Also, weren't we supposed to hear about the beta today? Anyone been told to gently caress off or accepted yet?

Pharnakes
Aug 14, 2009

Paradox posted:

I unfortunately have some bad news for you all.

Selections are essentially done, but we can unfortunately NOT send out emails in the numbers we need to at this time. we expect to be able to do so again on Monday.

Just incase someone was waiting on tenterhooks for an email. I was waiting on tenterhooks for an email

Pharnakes
Aug 14, 2009

Tahirovic posted:

They also all lie about this and throw unrealistic numbers around not to mention ignore what it would mean for the households. Their numbers always boil down to calories per day, ignoring what kind of food it is. From what I've seen here in Switzerland seasons are also abstracted which further falsifies the data.
Most of Europe uses the rest of the world for food production and couldn't sustain their populations if there was a loss of supply. They would need way too much time to setup proper inland production again.

Planting potatoes on every patch of green in a city is nice propaganda but it doesn't really help with production numbers.


Pretty sure we could feed ourselves, it would just require us to stop being whiny bitches and eat like the majority of the worlds population does. So total societal collapse then.

Pharnakes
Aug 14, 2009

Gort posted:

They're rolling the average lifetime supply use of a unit into its build cost. So tanks cost things like chromium, steel, tungsten and a fuckton of oil to make, but don't use up oil once they're operational. It's an abstraction which simplifies the supply system of the game, but does seem a little strange if you consider a single unit, and means that Japan can still sail its fleet around all day even once it has no oil supply - it just can't build any NEW ships.

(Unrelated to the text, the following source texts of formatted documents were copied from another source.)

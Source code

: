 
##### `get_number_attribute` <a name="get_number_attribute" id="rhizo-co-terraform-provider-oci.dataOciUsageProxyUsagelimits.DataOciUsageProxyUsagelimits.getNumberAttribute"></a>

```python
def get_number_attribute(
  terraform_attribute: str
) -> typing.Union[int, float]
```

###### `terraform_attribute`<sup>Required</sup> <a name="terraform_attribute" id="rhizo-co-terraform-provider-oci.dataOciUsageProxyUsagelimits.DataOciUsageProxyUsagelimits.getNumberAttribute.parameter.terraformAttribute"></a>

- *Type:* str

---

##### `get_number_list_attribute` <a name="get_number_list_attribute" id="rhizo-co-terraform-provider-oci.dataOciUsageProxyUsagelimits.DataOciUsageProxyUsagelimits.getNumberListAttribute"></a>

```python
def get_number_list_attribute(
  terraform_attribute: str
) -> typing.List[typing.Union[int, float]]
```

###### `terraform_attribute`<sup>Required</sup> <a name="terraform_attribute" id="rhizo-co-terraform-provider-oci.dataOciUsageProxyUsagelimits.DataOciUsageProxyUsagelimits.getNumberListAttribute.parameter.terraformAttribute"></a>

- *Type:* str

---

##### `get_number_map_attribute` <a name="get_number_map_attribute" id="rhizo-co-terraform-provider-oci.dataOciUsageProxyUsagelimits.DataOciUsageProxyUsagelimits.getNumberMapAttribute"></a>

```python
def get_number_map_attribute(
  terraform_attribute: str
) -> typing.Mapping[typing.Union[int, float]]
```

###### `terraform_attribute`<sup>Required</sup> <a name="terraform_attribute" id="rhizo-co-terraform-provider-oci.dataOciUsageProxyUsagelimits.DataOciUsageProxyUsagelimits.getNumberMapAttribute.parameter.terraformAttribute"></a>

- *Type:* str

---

Have they answered yet whether or not you can repair ships without oil? If so it is pretty stupid and OP, but if not your fleet will be non operational soon enough without oil.

E: The other edge case I would be slightly concerned by is Germany using it's tanks only to exploit breakthroughs created by infantry and encircle units, but never committing them to a fair fight where they might take significant casualties. Which is pretty much already the best way to use armour in HOI, and if you could then never use fuel after your initial build of tanks as long as none of them died it could be quite unbalanced.

Pharnakes fucked around with this message at 10:19 on Nov 16, 2015

Pharnakes
Aug 14, 2009
Definitely should have written a long rant about Oil and Fuel and Yamato as viewed through the lens of WitP. If only the supply diary had come out first.

Pharnakes
Aug 14, 2009

Slime Bro Helpdesk posted:

Neither have I in 3.

It's a weird line historically too. While yes in the biggest picture possible if Japan and/or Germany had infinite fuel or similar resources it'd change things (like, you probably wouldn't have had WW2 at all?), I'm not sure how much resources played in the strategic decision making during the 10 year window of the game.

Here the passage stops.